TASK PROMPT:
Can you quote, word for word, every line from the first line of the records below through the line containing "Statement 2 \\", and nothing else?
(SUPPLIED DATA begins)
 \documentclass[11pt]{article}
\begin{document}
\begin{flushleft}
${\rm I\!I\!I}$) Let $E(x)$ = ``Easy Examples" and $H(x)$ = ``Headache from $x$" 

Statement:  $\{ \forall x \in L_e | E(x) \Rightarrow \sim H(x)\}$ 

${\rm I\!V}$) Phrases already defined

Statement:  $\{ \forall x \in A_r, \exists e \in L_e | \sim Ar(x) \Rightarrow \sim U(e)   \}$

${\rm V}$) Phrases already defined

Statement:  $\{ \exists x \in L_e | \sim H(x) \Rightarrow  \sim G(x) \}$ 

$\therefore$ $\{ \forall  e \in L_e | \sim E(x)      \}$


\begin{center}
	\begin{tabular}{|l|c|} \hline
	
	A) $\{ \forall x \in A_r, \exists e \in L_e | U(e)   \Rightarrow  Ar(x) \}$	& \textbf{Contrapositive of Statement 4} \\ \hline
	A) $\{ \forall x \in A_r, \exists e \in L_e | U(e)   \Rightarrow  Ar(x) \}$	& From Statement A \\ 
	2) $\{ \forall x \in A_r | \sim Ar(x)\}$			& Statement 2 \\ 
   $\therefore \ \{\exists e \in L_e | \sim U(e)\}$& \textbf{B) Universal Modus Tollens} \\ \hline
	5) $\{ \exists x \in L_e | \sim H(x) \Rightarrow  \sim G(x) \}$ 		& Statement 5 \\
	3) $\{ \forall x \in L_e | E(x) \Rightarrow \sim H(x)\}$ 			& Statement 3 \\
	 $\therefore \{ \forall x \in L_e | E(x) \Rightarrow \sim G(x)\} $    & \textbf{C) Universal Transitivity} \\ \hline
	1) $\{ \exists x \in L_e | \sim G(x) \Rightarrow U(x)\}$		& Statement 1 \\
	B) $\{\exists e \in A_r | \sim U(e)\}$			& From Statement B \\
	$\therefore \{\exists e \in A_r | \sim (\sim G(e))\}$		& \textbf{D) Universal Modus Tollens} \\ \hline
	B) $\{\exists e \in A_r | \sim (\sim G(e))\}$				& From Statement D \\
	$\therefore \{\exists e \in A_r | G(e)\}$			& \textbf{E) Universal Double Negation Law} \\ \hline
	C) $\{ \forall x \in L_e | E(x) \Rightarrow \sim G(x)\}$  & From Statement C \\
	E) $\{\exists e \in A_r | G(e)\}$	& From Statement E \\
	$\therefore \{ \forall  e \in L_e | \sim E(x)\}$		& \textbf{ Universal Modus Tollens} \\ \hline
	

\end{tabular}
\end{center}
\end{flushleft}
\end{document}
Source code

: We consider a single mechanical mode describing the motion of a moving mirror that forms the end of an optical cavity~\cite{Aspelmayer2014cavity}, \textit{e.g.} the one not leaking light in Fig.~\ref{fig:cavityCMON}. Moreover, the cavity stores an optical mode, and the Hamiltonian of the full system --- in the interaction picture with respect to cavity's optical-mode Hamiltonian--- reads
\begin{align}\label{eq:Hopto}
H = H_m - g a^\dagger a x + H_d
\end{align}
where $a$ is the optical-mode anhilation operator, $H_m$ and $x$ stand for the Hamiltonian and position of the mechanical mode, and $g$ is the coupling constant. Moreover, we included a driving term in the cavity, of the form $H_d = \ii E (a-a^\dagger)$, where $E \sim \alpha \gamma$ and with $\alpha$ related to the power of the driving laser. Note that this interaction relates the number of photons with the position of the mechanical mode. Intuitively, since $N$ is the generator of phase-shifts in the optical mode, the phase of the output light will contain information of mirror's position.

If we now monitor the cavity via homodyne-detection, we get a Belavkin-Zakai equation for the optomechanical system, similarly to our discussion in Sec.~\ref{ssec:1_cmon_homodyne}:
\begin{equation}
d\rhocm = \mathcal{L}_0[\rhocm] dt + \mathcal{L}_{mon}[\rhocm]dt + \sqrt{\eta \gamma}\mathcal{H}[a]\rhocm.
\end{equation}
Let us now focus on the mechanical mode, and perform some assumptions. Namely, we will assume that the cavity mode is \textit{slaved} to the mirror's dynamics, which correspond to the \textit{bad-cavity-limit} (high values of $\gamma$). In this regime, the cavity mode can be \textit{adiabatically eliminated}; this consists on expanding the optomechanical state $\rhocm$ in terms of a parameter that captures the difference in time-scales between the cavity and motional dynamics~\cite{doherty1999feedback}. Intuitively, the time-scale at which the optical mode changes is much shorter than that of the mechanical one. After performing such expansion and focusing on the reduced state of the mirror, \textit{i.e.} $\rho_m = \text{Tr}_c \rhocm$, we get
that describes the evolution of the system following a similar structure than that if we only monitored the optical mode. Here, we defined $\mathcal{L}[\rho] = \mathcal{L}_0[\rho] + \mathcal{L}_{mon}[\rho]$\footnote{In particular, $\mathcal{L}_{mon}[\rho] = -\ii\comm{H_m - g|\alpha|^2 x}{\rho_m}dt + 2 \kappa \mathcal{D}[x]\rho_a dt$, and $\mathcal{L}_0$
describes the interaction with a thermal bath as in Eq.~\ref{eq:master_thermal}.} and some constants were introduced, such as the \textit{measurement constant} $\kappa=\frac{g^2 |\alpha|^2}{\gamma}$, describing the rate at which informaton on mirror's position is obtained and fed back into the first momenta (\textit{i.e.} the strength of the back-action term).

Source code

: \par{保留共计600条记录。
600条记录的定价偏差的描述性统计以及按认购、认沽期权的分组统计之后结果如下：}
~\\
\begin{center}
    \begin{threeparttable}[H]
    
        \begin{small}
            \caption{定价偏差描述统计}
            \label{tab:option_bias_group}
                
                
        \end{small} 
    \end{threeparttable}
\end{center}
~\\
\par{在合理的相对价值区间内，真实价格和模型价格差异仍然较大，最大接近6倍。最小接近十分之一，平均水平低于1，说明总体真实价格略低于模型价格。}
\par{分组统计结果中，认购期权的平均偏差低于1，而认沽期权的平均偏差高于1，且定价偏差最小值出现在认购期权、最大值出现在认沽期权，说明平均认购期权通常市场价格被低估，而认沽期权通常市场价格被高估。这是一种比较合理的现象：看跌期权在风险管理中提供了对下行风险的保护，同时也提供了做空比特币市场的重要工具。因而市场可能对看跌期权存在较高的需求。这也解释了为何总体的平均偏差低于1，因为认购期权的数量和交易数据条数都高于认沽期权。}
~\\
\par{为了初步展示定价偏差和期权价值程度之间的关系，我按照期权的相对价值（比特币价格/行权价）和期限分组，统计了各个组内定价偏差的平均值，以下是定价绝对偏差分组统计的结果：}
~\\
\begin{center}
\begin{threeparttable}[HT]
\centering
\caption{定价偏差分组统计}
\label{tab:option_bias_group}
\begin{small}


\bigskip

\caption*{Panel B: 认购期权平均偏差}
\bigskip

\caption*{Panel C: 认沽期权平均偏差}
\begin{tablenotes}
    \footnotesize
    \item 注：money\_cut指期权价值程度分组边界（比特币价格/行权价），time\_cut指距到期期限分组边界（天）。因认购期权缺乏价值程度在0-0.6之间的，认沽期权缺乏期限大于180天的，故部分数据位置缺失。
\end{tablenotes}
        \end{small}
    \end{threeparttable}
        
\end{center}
(SUPPLIED DATA ends)
WRITTEN SOLUTION:
 \documentclass[11pt]{article}
\begin{document}
\begin{flushleft}
${\rm I\!I\!I}$) Let $E(x)$ = ``Easy Examples" and $H(x)$ = ``Headache from $x$" 

Statement:  $\{ \forall x \in L_e | E(x) \Rightarrow \sim H(x)\}$ 

${\rm I\!V}$) Phrases already defined

Statement:  $\{ \forall x \in A_r, \exists e \in L_e | \sim Ar(x) \Rightarrow \sim U(e)   \}$

${\rm V}$) Phrases already defined

Statement:  $\{ \exists x \in L_e | \sim H(x) \Rightarrow  \sim G(x) \}$ 

$\therefore$ $\{ \forall  e \in L_e | \sim E(x)      \}$


\begin{center}
	\begin{tabular}{|l|c|} \hline
	
	A) $\{ \forall x \in A_r, \exists e \in L_e | U(e)   \Rightarrow  Ar(x) \}$	& \textbf{Contrapositive of Statement 4} \\ \hline
	A) $\{ \forall x \in A_r, \exists e \in L_e | U(e)   \Rightarrow  Ar(x) \}$	& From Statement A \\ 
	2) $\{ \forall x \in A_r | \sim Ar(x)\}$			& Statement 2 \\ 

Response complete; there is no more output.